Data curation is the process of acquiring multiple sources of data, assessing and improving data quality, standardizing, and integrating the data into a usable information product, and eventually disposing of the data. The research describes the building of a proof-of-concept for an unsupervised data curation process addressing a basic form of data cleansing in the form of identifying redundant records through entity resolution and spelling corrections. The novelty of the approach is to use ER as the first step using an unsupervised blocking and stop word scheme based on token frequency. A scoring matrix is used for linking unstandardized references, and an unsupervised process for evaluating linking results based on cluster entropy. The ER process is iterative, and in each iteration, the match threshold is increased. The prototype was tested on 18 fully-annotated test samples of primarily synthetic person data varied in two different ways, good data quality versus poor data quality, and a single record layout versus two different record layouts. In samples with good data quality and using both single and mixed layouts, the final clusters had an average F-measure of 0.91, precision of 0.96, and recall of 0.87 outcomes comparable to results from a supervised ER process. In samples with poor data quality whether mixed or single layout, the average F-measure was 0.78, precision 0.74, and recall 0.83 showing that data quality assessment and improvement is still a critical component of successful data curation. The results demonstrate the feasibility of building an unsupervised ER engine to support data integration for good quality references while avoiding the time and effort to standardize reference sources to a common layout, design, and test matching rules, design blocking keys, or test blocking alignment. Also, the paper proposes how unsupervised data quality improvement processes could also be incorporated into the design allowing the model to address an even broader range of data curation applications.

Highlights

  • As organizations ingest and process larger amounts of data, the time and effort it takes to prepare and integrate data into useful products are increasing, and many researchers are working to alleviate this bottleneck using several different approaches [1], [2], [3]

  • The problem is only exacerbated by Big Data [7], [8]
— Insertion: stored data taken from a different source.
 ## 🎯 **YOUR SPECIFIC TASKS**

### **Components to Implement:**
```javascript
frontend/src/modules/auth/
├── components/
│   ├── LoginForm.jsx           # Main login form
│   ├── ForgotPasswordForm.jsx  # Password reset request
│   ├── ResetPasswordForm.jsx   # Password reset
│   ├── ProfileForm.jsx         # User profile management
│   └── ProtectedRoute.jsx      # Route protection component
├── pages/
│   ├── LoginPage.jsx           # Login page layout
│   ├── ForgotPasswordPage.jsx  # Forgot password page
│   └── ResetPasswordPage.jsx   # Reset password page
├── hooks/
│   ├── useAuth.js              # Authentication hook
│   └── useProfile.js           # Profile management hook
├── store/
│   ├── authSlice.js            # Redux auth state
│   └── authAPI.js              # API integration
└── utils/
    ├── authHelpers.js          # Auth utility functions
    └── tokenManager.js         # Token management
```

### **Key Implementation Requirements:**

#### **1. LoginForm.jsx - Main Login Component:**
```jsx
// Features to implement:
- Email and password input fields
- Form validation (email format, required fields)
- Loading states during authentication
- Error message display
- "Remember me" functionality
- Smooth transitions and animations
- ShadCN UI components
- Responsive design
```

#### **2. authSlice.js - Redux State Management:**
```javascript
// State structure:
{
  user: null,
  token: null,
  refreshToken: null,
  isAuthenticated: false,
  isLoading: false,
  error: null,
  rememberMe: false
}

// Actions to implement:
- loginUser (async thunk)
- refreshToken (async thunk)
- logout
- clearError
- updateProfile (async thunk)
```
  • Many organizations are beginning to recognize this time and effort gap between data ingestion and final information product, and are moving to remedy this situation by increasing the level of automation in data curation processes [9]. These organizations along with software vendors and university researchers are trying to understand how to apply the same AI and machine learning (ML) techniques used for the data analytics at the end to the automation to the preceding data preparation processes [10], [11]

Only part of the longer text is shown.